◆ INSTRUCTIONS FOR THE TASK:
Your response should be every line from the entries that includes the string "NormalTok".

··········

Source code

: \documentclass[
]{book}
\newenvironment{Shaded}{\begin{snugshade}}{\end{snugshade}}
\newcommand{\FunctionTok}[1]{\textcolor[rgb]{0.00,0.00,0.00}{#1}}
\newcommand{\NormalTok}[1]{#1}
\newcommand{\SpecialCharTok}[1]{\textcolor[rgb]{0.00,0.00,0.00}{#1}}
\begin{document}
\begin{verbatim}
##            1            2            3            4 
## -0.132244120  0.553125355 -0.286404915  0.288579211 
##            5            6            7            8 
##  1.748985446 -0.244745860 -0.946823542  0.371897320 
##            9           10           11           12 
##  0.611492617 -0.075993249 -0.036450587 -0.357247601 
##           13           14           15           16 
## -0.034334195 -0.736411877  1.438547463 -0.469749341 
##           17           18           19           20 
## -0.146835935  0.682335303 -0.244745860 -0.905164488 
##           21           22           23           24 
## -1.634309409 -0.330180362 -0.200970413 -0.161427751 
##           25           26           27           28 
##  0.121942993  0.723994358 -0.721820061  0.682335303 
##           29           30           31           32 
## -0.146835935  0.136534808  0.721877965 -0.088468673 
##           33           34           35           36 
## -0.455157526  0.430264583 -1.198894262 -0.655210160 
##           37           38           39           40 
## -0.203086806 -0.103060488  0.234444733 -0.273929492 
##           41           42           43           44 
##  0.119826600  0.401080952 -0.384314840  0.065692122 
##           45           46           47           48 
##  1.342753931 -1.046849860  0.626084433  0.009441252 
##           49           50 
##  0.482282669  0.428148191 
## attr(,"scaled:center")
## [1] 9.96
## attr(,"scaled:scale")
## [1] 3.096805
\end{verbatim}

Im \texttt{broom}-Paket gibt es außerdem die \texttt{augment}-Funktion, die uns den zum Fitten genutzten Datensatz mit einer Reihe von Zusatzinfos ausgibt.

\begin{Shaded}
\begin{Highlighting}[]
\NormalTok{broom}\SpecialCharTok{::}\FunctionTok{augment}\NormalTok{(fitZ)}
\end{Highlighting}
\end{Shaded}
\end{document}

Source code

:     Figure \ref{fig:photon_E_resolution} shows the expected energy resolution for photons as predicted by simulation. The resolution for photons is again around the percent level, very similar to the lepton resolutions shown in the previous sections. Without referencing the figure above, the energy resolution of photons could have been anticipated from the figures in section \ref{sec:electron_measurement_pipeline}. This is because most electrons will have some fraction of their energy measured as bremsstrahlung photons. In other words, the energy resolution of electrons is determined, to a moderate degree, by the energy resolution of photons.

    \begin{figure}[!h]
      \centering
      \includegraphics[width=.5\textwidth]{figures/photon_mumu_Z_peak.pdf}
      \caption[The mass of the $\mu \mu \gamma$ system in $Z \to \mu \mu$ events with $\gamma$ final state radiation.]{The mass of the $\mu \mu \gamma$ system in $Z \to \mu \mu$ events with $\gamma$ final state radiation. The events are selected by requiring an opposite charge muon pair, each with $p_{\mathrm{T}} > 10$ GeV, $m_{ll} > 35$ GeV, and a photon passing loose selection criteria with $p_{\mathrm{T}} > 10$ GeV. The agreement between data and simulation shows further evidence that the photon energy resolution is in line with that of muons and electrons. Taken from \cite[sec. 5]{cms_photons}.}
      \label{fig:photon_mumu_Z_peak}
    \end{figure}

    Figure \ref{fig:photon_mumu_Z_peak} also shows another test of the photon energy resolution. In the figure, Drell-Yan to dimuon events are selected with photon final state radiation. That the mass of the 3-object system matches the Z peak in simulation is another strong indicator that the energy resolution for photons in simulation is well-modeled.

··········

◆ ANSWER BOX:
\newcommand{\NormalTok}[1]{#1}
\NormalTok{broom}\SpecialCharTok{::}\FunctionTok{augment}\NormalTok{(fitZ)}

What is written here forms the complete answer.